One of the biggest plus points of the character is her realness. She suffers from real problems, and has normal feelings including lust and helplessness. That’s one of the reasons I kept going back to the show. And while she has superhuman abilities, it doesn’t become her identifier. Jessica Jones has got to be one of the best characters in the MCU, and Ritter does her justice.
Kilgrave is one of my favorite villians, after Le Chiffre and The Joker. David Tennant plays this charming, handsome and dapper yet manipulative and abusive villian, known as Kilgrave (aka Purple Man in the comics). He has the ability to control minds, and in his search for Jessica Jones, he takes over more than a few minds. Minus the mind control, he represents every abusive ex-boyfriend out there, and based off of what I’ve read and seen in movies and TV shows, Kilgrave fits the bill. He rapes, manipulates and abuses Jessica, and blames her for her actions even though it was all him. He doesn’t perceive himself to be the bad guy; in his eyes, all he’s doing is trying to be with his one true love, Jessica Jones.

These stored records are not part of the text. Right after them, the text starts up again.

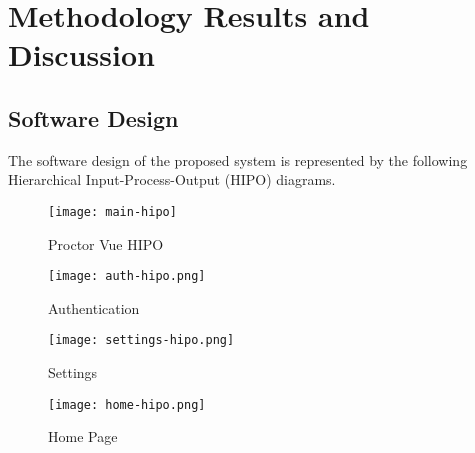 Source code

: \chapter{Methodology Results and Discussion}


\section{Software Design}

The software design of the proposed system is represented by the following Hierarchical Input-Process-Output (HIPO) diagrams.

\vspace{1cm}

\begin{figure}[h!]
    \begin{center}
        \texttt{[image: main-hipo]}
        \caption{Proctor Vue HIPO}
    \end{center}
\end{figure}

\vspace{1cm}

\begin{figure}[h!]
    \begin{center}
        \texttt{[image: auth-hipo.png]}
        \caption{Authentication}
    \end{center}
\end{figure}

\vspace{1cm}

\begin{figure}[h!]
    \begin{center}
        \texttt{[image: settings-hipo.png]}
        \caption{Settings}
    \end{center}
\end{figure}

\vspace{1cm}

\begin{figure}[h!]
    \begin{center}
        \texttt{[image: home-hipo.png]}
        \caption{Home Page}
    \end{center}
\end{figure}

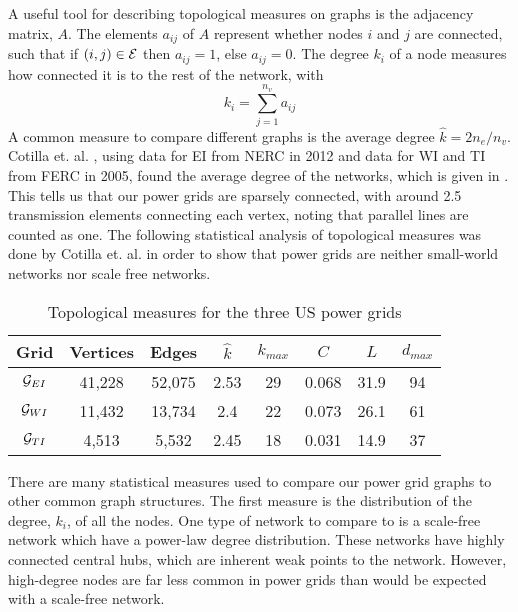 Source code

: A useful tool for describing topological measures on graphs is the adjacency matrix, $A$.  The elements $a_{ij}$ of $A$ represent whether nodes $i$ and $j$ are connected, such that if $(i,j) \in \mathcal{E}$ then $a_{ij} = 1$, else $a_{ij}=0$.  The degree $k_i$ of a node measures how connected it is to the rest of the network, with
\begin{equation}
k_i = \sum_{j=1}^{n_v} a_{ij}
\end{equation}
A common measure to compare different graphs is the average degree $\hat{k} = 2 n_e/n_v$.  Cotilla et. al. \cite{cotilla_2012}, using data for EI from NERC in 2012 and data for WI and TI from FERC in 2005, found the average degree of the networks, which is given in .  This tells us that our power grids are sparsely connected, with around 2.5 transmission elements connecting each vertex, noting that parallel lines are counted as one.  The following statistical analysis of topological measures was done by Cotilla et. al. \cite{cotilla_2012} in order to show that power grids are neither small-world networks nor scale free networks.

\begin{table}
\centering
\begin{tabular}{| c | c c c c c c c|}
\hline
Grid & Vertices & Edges & $\hat{k}$  &  $k_{max}$ & $C$ & $L$ & $d_{max}$ \\
\hline
$\mathcal{G}_{EI}$	& 41,228	&	52,075	&	2.53	&	29	&	0.068	&	31.9	&	94	\\
$\mathcal{G}_{WI}$	& 11,432	&	13,734	&	2.4	&	22	&	0.073	&	26.1	&	61	\\
$\mathcal{G}_{TI}$ 	& 4,513	&	5,532		&	2.45	&	18	&	0.031	&	14.9	&	37	\\
\hline
\end{tabular}
\caption{Topological measures for the three US power grids}
\label{tab:topo_info}
\end{table}


There are many statistical measures used to compare our power grid graphs to other common graph structures.  The first measure is the distribution of the degree, $k_i$, of all the nodes.  One type of network to compare to is a scale-free network which have a power-law degree distribution.  These networks have highly connected central hubs, which are inherent weak points to the network.  However, high-degree nodes are far less common in power grids than would be expected with a scale-free network.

And like any other villian, he feels no remorse for everything that he’s done. He was an experiment, and tries to blame others for the way he is rather than taking responsibility. He and Jones even team up for a bit with good intentions just so she can give him a taste of what it’s like to use his powers for good.
I never watched Doctor Who, but I saw David Tennant in Harry Potter and the Goblet of Fire as Barty Crouch Jr., so when I found out he was the bad guy I was super excited. He’s always in a suit, and with that British accent, it’s a little hard to resist Tennant. While Kilgrave may have creeped me out and scarred me, I will miss him on the show. He was a really interesting character (and hot in his suits), albeit scary.
I have only talked about the titular character and the bad guy, but the other characters were also really well developed, and I liked most of them, barring Robyn and White Male Cop (aka Nuke in the comics, a failed attempt at creating another Captain America).
The show was fast-paced, dark, witty and clever. It also deals with important issues like sexual abuse, manipulative relationships and PTSD. Jessica, post her ‘relationship’ with Kilgrave represents someone who lives with trauma and how she deals with her emotions. Rather than blaming the wrong people, she uses her experiences to get revenge. Kilgrave can’t control her anymore and can’t get her to want him like he does her, which shows that she has more control than she thought.
This is a show about being an unconventional hero, but still has some semblance of the cliche superhero story. It’s a show that deals with real problems but doesn’t belittle it. It’s a show about a woman who’s strong, doesn’t take no for an answer, and is trying to turn her life around. Despite her heavy drinking and almost-lack of emotional capability, Jessica Jones is kind of a kick-ass role model for women everywhere to take matters into their own hands, and that they don’t need a man to save them.
I recommend this show to everyone, and I hope you enjoy it as much as I did.
Final verdict: 5/5 stars (I’d give it a 6 if I could).
Update – 28/11/15: It’s been two days since I finished JJ and I’m still in two minds about Kilgrave. I’ve never had such conflicted feelings about a character before.